For unions, opposition to marriage amendment swells from grassroots

Minnesota workers are pushing back against the marriage amendment – and pushing their unions to make marriage equality a priority.

Mary Larson Dennis, a social worker and member of AFSCME Local 151, remembers exactly the moment when she decided the freedom to marry wasn’t just a gay-rights issue, but a union issue as well.

It was March 2011, and Dennis, then an officer in her union, was making the rounds on a lunch break, talking to co-workers at Ramsey County about proposed cuts to the state budget. When she approached a co-worker on an elevator and asked if she had called her legislators yet, Dennis got an answer she wasn’t expecting.

“Of course I’m calling my representatives,” the co-worker told her. “Have you seen what they’re doing to marriage?”

The conversation that followed is one playing out thousands of times over in workplaces across Minnesota this year, after Republican majorities at the Legislature forced a proposed constitutional amendment limiting the right to marry onto the 2012 ballot.

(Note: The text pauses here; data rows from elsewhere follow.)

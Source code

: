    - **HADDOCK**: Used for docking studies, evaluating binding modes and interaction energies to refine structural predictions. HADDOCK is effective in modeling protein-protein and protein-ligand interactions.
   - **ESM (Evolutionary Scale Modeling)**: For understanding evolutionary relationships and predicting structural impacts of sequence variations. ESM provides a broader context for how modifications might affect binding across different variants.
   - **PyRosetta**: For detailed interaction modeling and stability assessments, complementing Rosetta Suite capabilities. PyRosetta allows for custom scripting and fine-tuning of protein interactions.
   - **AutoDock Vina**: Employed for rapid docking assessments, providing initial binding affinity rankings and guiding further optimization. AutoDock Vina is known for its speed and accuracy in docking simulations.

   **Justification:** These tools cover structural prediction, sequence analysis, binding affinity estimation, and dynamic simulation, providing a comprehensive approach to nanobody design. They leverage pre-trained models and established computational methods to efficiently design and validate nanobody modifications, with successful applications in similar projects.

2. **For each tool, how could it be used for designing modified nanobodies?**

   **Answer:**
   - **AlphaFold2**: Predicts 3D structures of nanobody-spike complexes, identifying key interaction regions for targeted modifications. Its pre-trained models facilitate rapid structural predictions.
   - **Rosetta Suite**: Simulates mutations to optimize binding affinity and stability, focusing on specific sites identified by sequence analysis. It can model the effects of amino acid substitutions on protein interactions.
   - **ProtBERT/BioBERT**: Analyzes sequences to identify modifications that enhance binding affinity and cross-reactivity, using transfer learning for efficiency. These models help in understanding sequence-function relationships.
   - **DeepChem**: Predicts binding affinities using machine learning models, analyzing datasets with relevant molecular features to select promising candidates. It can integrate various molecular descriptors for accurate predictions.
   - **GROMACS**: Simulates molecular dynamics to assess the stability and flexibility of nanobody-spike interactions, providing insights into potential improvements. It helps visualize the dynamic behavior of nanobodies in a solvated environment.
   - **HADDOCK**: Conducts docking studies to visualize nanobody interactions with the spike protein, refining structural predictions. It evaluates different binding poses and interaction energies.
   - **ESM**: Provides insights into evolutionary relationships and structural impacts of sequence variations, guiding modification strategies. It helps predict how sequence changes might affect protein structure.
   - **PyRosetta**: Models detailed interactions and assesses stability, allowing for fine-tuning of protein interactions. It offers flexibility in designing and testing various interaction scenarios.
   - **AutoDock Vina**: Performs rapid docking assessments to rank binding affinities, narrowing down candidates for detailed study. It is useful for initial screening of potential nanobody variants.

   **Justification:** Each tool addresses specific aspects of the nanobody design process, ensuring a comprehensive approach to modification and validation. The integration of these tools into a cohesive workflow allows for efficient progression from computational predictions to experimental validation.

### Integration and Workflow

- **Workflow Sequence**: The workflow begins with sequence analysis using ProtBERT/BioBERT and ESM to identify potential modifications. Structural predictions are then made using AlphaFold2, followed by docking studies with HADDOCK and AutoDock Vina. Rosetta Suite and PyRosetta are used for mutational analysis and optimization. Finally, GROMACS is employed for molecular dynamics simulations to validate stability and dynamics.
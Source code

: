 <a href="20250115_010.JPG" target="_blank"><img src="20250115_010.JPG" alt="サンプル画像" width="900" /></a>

“That was my co-worker looking me in the eye in the elevator and saying, ‘This is my issue,’” Dennis said. “I didn’t feel like I could look her in the eye back, as an officer of the union at that time, and say, ‘Yeah, I’m with the union and we’re not doing anything about issues that affect your family.’”

Instead, Dennis decided to take action. After consulting with other officers and union stewards, she and a handful of supporters drafted a resolution opposing any legislative attempt to limit the freedom to marry – a resolution that passed at Local 151’s next meeting.

Dennis and Local 151 may have been among the first Minnesota unions to take a stand on the marriage amendment, but several others quickly followed.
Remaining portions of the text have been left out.